▸ Problem:
Repeat each entry in the data, exactly.

▸ Data shown:

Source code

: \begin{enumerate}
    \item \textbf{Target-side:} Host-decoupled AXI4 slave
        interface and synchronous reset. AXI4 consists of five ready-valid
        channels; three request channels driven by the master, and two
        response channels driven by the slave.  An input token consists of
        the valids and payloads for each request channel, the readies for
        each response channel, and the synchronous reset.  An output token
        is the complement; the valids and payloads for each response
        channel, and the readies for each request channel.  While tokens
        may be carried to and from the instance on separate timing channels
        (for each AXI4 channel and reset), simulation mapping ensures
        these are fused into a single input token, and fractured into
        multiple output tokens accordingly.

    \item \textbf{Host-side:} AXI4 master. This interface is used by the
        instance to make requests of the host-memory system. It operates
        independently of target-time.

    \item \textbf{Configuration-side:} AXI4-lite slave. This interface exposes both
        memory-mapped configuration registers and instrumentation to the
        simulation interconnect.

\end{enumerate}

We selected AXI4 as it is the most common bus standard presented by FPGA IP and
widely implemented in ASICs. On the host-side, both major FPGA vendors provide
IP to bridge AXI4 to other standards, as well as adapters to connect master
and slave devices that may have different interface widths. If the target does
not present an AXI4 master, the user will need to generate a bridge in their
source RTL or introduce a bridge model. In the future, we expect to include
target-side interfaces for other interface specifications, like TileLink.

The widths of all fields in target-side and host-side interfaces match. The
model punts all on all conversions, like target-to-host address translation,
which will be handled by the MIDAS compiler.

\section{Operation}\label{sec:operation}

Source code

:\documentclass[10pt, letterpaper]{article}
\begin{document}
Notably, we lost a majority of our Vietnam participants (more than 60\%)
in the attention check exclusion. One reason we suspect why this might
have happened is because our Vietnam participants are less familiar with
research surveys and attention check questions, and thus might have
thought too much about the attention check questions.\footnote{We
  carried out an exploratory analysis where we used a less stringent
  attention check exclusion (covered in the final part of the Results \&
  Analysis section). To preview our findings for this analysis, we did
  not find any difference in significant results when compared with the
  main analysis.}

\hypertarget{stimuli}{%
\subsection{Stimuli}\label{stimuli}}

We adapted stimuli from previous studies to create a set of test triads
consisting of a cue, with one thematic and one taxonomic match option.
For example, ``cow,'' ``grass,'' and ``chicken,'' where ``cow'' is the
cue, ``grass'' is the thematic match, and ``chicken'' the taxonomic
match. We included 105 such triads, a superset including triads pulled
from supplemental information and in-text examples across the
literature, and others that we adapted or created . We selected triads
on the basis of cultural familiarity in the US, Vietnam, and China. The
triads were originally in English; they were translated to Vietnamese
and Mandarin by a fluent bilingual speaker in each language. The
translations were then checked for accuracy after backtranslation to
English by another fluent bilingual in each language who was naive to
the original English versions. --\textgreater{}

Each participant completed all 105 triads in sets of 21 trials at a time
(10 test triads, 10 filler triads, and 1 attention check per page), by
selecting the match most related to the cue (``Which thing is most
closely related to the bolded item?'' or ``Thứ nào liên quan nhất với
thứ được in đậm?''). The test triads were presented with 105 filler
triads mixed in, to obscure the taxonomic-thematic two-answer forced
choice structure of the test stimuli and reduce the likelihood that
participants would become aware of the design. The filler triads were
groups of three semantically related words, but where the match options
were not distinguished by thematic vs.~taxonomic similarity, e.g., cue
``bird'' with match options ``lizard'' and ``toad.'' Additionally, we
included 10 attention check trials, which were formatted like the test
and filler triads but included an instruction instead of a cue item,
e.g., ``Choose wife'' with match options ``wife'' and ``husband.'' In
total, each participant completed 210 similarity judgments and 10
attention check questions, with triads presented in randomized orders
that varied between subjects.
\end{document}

▸ Response area:
Source code

: \begin{enumerate}
    \item \textbf{Target-side:} Host-decoupled AXI4 slave
        interface and synchronous reset. AXI4 consists of five ready-valid
        channels; three request channels driven by the master, and two
        response channels driven by the slave.  An input token consists of
        the valids and payloads for each request channel, the readies for
        each response channel, and the synchronous reset.  An output token
        is the complement; the valids and payloads for each response
        channel, and the readies for each request channel.  While tokens
        may be carried to and from the instance on separate timing channels
        (for each AXI4 channel and reset), simulation mapping ensures
        these are fused into a single input token, and fractured into
        multiple output tokens accordingly.

    \item \textbf{Host-side:} AXI4 master. This interface is used by the
        instance to make requests of the host-memory system. It operates
        independently of target-time.

    \item \textbf{Configuration-side:} AXI4-lite slave. This interface exposes both
        memory-mapped configuration registers and instrumentation to the
        simulation interconnect.

\end{enumerate}

We selected AXI4 as it is the most common bus standard presented by FPGA IP and
widely implemented in ASICs. On the host-side, both major FPGA vendors provide
IP to bridge AXI4 to other standards, as well as adapters to connect master
and slave devices that may have different interface widths. If the target does
not present an AXI4 master, the user will need to generate a bridge in their
source RTL or introduce a bridge model. In the future, we expect to include
target-side interfaces for other interface specifications, like TileLink.

The widths of all fields in target-side and host-side interfaces match. The
model punts all on all conversions, like target-to-host address translation,
which will be handled by the MIDAS compiler.

\section{Operation}\label{sec:operation}

Source code

:\documentclass[10pt, letterpaper]{article}
\begin{document}
Notably, we lost a majority of our Vietnam participants (more than 60\%)
in the attention check exclusion. One reason we suspect why this might
have happened is because our Vietnam participants are less familiar with
research surveys and attention check questions, and thus might have
thought too much about the attention check questions.\footnote{We
  carried out an exploratory analysis where we used a less stringent
  attention check exclusion (covered in the final part of the Results \&
  Analysis section). To preview our findings for this analysis, we did
  not find any difference in significant results when compared with the
  main analysis.}

\hypertarget{stimuli}{%
\subsection{Stimuli}\label{stimuli}}

We adapted stimuli from previous studies to create a set of test triads
consisting of a cue, with one thematic and one taxonomic match option.
For example, ``cow,'' ``grass,'' and ``chicken,'' where ``cow'' is the
cue, ``grass'' is the thematic match, and ``chicken'' the taxonomic
match. We included 105 such triads, a superset including triads pulled
from supplemental information and in-text examples across the
literature, and others that we adapted or created . We selected triads
on the basis of cultural familiarity in the US, Vietnam, and China. The
triads were originally in English; they were translated to Vietnamese
and Mandarin by a fluent bilingual speaker in each language. The
translations were then checked for accuracy after backtranslation to
English by another fluent bilingual in each language who was naive to
the original English versions. --\textgreater{}

Each participant completed all 105 triads in sets of 21 trials at a time
(10 test triads, 10 filler triads, and 1 attention check per page), by
selecting the match most related to the cue (``Which thing is most
closely related to the bolded item?'' or ``Thứ nào liên quan nhất với
thứ được in đậm?''). The test triads were presented with 105 filler
triads mixed in, to obscure the taxonomic-thematic two-answer forced
choice structure of the test stimuli and reduce the likelihood that
participants would become aware of the design. The filler triads were
groups of three semantically related words, but where the match options
were not distinguished by thematic vs.~taxonomic similarity, e.g., cue
``bird'' with match options ``lizard'' and ``toad.'' Additionally, we
included 10 attention check trials, which were formatted like the test
and filler triads but included an instruction instead of a cue item,
e.g., ``Choose wife'' with match options ``wife'' and ``husband.'' In
total, each participant completed 210 similarity judgments and 10
attention check questions, with triads presented in randomized orders
that varied between subjects.
\end{document}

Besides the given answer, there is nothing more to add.